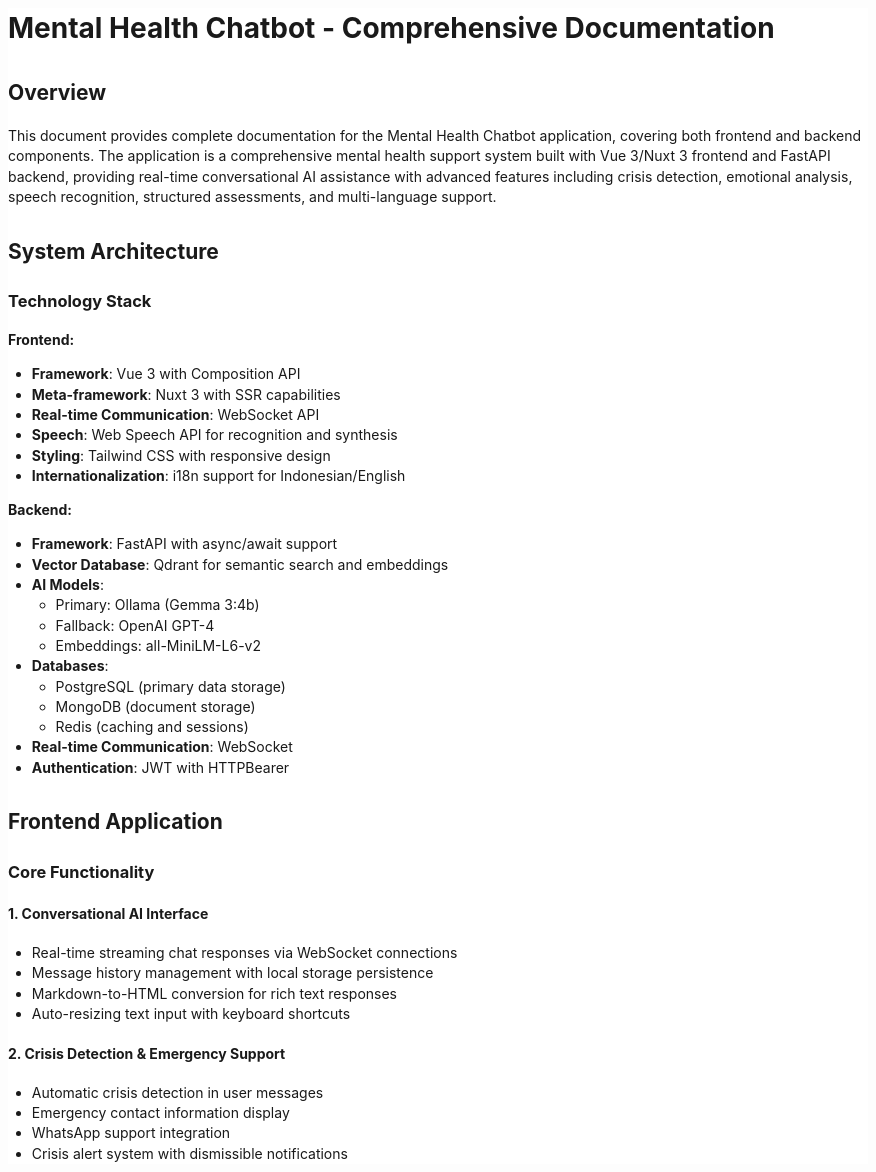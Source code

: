 # Mental Health Chatbot - Comprehensive Documentation

## Overview

This document provides complete documentation for the Mental Health Chatbot application, covering both frontend and backend components. The application is a comprehensive mental health support system built with Vue 3/Nuxt 3 frontend and FastAPI backend, providing real-time conversational AI assistance with advanced features including crisis detection, emotional analysis, speech recognition, structured assessments, and multi-language support.

## System Architecture

### Technology Stack

**Frontend:**
- **Framework**: Vue 3 with Composition API
- **Meta-framework**: Nuxt 3 with SSR capabilities
- **Real-time Communication**: WebSocket API
- **Speech**: Web Speech API for recognition and synthesis
- **Styling**: Tailwind CSS with responsive design
- **Internationalization**: i18n support for Indonesian/English

**Backend:**
- **Framework**: FastAPI with async/await support
- **Vector Database**: Qdrant for semantic search and embeddings
- **AI Models**: 
  - Primary: Ollama (Gemma 3:4b)
  - Fallback: OpenAI GPT-4
  - Embeddings: all-MiniLM-L6-v2
- **Databases**: 
  - PostgreSQL (primary data storage)
  - MongoDB (document storage)
  - Redis (caching and sessions)
- **Real-time Communication**: WebSocket
- **Authentication**: JWT with HTTPBearer

## Frontend Application

### Core Functionality

#### 1. **Conversational AI Interface**
- Real-time streaming chat responses via WebSocket connections
- Message history management with local storage persistence
- Markdown-to-HTML conversion for rich text responses
- Auto-resizing text input with keyboard shortcuts

#### 2. **Crisis Detection & Emergency Support**
- Automatic crisis detection in user messages
- Emergency contact information display
- WhatsApp support integration
- Crisis alert system with dismissible notifications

====

- [BRIEF]
Repeat the entries exactly as they are given, leaving out each image.

- [REPLY]
Source code

: # Mental Health Chatbot - Comprehensive Documentation

## Overview

This document provides complete documentation for the Mental Health Chatbot application, covering both frontend and backend components. The application is a comprehensive mental health support system built with Vue 3/Nuxt 3 frontend and FastAPI backend, providing real-time conversational AI assistance with advanced features including crisis detection, emotional analysis, speech recognition, structured assessments, and multi-language support.

## System Architecture

### Technology Stack

**Frontend:**
- **Framework**: Vue 3 with Composition API
- **Meta-framework**: Nuxt 3 with SSR capabilities
- **Real-time Communication**: WebSocket API
- **Speech**: Web Speech API for recognition and synthesis
- **Styling**: Tailwind CSS with responsive design
- **Internationalization**: i18n support for Indonesian/English

**Backend:**
- **Framework**: FastAPI with async/await support
- **Vector Database**: Qdrant for semantic search and embeddings
- **AI Models**: 
  - Primary: Ollama (Gemma 3:4b)
  - Fallback: OpenAI GPT-4
  - Embeddings: all-MiniLM-L6-v2
- **Databases**: 
  - PostgreSQL (primary data storage)
  - MongoDB (document storage)
  - Redis (caching and sessions)
- **Real-time Communication**: WebSocket
- **Authentication**: JWT with HTTPBearer

## Frontend Application

### Core Functionality

#### 1. **Conversational AI Interface**
- Real-time streaming chat responses via WebSocket connections
- Message history management with local storage persistence
- Markdown-to-HTML conversion for rich text responses
- Auto-resizing text input with keyboard shortcuts

#### 2. **Crisis Detection & Emergency Support**
- Automatic crisis detection in user messages
- Emergency contact information display
- WhatsApp support integration
- Crisis alert system with dismissible notifications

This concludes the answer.